#### Exercise directions:
Word for word, copy every line of the data.

#### Data shown:
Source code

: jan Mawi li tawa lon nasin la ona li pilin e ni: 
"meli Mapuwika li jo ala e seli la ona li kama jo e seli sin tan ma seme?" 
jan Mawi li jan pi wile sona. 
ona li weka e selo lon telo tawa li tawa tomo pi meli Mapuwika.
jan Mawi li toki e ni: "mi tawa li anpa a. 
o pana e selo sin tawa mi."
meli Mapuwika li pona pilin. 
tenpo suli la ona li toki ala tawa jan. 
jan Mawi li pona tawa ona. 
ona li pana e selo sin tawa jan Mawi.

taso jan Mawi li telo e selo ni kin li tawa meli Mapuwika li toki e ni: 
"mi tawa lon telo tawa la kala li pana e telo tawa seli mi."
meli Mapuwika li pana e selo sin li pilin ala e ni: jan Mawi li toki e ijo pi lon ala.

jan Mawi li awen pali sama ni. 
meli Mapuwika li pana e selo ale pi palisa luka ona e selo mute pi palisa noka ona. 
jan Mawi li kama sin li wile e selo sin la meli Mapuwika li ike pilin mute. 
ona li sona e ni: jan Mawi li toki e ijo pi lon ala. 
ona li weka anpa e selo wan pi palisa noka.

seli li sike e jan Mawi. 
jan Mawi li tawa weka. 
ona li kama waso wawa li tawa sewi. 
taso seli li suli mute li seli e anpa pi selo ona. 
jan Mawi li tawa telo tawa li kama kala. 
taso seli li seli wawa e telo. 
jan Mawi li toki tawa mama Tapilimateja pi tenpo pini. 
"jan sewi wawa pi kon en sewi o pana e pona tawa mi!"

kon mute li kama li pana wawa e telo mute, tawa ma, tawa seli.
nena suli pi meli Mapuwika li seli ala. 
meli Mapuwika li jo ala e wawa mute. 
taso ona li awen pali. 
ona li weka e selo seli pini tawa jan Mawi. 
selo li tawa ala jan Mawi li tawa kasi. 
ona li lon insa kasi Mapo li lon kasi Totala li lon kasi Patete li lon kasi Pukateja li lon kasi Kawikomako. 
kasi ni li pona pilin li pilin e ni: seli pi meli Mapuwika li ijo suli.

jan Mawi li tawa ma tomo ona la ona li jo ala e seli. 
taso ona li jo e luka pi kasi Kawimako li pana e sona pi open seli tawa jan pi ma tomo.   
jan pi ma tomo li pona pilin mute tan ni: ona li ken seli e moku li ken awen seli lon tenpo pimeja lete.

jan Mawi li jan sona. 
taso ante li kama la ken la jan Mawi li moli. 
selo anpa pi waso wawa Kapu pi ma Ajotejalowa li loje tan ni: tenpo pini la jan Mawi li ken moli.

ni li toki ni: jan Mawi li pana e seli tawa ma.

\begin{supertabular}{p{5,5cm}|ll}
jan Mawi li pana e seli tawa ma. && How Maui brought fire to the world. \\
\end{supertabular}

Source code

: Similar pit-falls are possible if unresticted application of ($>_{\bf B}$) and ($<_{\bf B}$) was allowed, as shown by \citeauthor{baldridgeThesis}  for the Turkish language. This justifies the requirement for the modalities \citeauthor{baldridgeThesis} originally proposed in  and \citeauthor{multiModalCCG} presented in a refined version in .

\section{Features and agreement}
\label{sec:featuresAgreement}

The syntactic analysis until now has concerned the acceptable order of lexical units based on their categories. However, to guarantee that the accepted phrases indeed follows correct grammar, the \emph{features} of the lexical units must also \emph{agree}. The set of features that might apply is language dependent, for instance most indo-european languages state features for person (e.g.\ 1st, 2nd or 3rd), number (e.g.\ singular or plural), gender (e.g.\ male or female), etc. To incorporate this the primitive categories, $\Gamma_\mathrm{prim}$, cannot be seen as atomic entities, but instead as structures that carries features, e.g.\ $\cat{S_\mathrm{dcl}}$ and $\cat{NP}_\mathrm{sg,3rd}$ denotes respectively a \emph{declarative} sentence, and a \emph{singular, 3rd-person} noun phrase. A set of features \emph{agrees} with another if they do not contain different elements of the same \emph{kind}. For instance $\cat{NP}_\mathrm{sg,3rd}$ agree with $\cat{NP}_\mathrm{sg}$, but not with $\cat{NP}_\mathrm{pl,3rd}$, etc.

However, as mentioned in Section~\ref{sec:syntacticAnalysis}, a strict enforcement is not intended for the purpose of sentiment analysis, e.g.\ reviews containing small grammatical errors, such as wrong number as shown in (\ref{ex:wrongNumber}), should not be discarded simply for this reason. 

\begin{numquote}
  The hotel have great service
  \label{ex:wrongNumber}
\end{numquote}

#### Final answer:
Source code

: jan Mawi li tawa lon nasin la ona li pilin e ni: 
"meli Mapuwika li jo ala e seli la ona li kama jo e seli sin tan ma seme?" 
jan Mawi li jan pi wile sona. 
ona li weka e selo lon telo tawa li tawa tomo pi meli Mapuwika.
jan Mawi li toki e ni: "mi tawa li anpa a. 
o pana e selo sin tawa mi."
meli Mapuwika li pona pilin. 
tenpo suli la ona li toki ala tawa jan. 
jan Mawi li pona tawa ona. 
ona li pana e selo sin tawa jan Mawi.

taso jan Mawi li telo e selo ni kin li tawa meli Mapuwika li toki e ni: 
"mi tawa lon telo tawa la kala li pana e telo tawa seli mi."
meli Mapuwika li pana e selo sin li pilin ala e ni: jan Mawi li toki e ijo pi lon ala.

jan Mawi li awen pali sama ni. 
meli Mapuwika li pana e selo ale pi palisa luka ona e selo mute pi palisa noka ona. 
jan Mawi li kama sin li wile e selo sin la meli Mapuwika li ike pilin mute. 
ona li sona e ni: jan Mawi li toki e ijo pi lon ala. 
ona li weka anpa e selo wan pi palisa noka.

seli li sike e jan Mawi. 
jan Mawi li tawa weka. 
ona li kama waso wawa li tawa sewi. 
taso seli li suli mute li seli e anpa pi selo ona. 
jan Mawi li tawa telo tawa li kama kala. 
taso seli li seli wawa e telo. 
jan Mawi li toki tawa mama Tapilimateja pi tenpo pini. 
"jan sewi wawa pi kon en sewi o pana e pona tawa mi!"

kon mute li kama li pana wawa e telo mute, tawa ma, tawa seli.
nena suli pi meli Mapuwika li seli ala. 
meli Mapuwika li jo ala e wawa mute. 
taso ona li awen pali. 
ona li weka e selo seli pini tawa jan Mawi. 
selo li tawa ala jan Mawi li tawa kasi. 
ona li lon insa kasi Mapo li lon kasi Totala li lon kasi Patete li lon kasi Pukateja li lon kasi Kawikomako. 
kasi ni li pona pilin li pilin e ni: seli pi meli Mapuwika li ijo suli.

jan Mawi li tawa ma tomo ona la ona li jo ala e seli. 
taso ona li jo e luka pi kasi Kawimako li pana e sona pi open seli tawa jan pi ma tomo.   
jan pi ma tomo li pona pilin mute tan ni: ona li ken seli e moku li ken awen seli lon tenpo pimeja lete.

jan Mawi li jan sona. 
taso ante li kama la ken la jan Mawi li moli. 
selo anpa pi waso wawa Kapu pi ma Ajotejalowa li loje tan ni: tenpo pini la jan Mawi li ken moli.

ni li toki ni: jan Mawi li pana e seli tawa ma.

\begin{supertabular}{p{5,5cm}|ll}
jan Mawi li pana e seli tawa ma. && How Maui brought fire to the world. \\
\end{supertabular}

Source code

: Similar pit-falls are possible if unresticted application of ($>_{\bf B}$) and ($<_{\bf B}$) was allowed, as shown by \citeauthor{baldridgeThesis}  for the Turkish language. This justifies the requirement for the modalities \citeauthor{baldridgeThesis} originally proposed in  and \citeauthor{multiModalCCG} presented in a refined version in .

\section{Features and agreement}
\label{sec:featuresAgreement}

The syntactic analysis until now has concerned the acceptable order of lexical units based on their categories. However, to guarantee that the accepted phrases indeed follows correct grammar, the \emph{features} of the lexical units must also \emph{agree}. The set of features that might apply is language dependent, for instance most indo-european languages state features for person (e.g.\ 1st, 2nd or 3rd), number (e.g.\ singular or plural), gender (e.g.\ male or female), etc. To incorporate this the primitive categories, $\Gamma_\mathrm{prim}$, cannot be seen as atomic entities, but instead as structures that carries features, e.g.\ $\cat{S_\mathrm{dcl}}$ and $\cat{NP}_\mathrm{sg,3rd}$ denotes respectively a \emph{declarative} sentence, and a \emph{singular, 3rd-person} noun phrase. A set of features \emph{agrees} with another if they do not contain different elements of the same \emph{kind}. For instance $\cat{NP}_\mathrm{sg,3rd}$ agree with $\cat{NP}_\mathrm{sg}$, but not with $\cat{NP}_\mathrm{pl,3rd}$, etc.

However, as mentioned in Section~\ref{sec:syntacticAnalysis}, a strict enforcement is not intended for the purpose of sentiment analysis, e.g.\ reviews containing small grammatical errors, such as wrong number as shown in (\ref{ex:wrongNumber}), should not be discarded simply for this reason. 

\begin{numquote}
  The hotel have great service
  \label{ex:wrongNumber}
\end{numquote}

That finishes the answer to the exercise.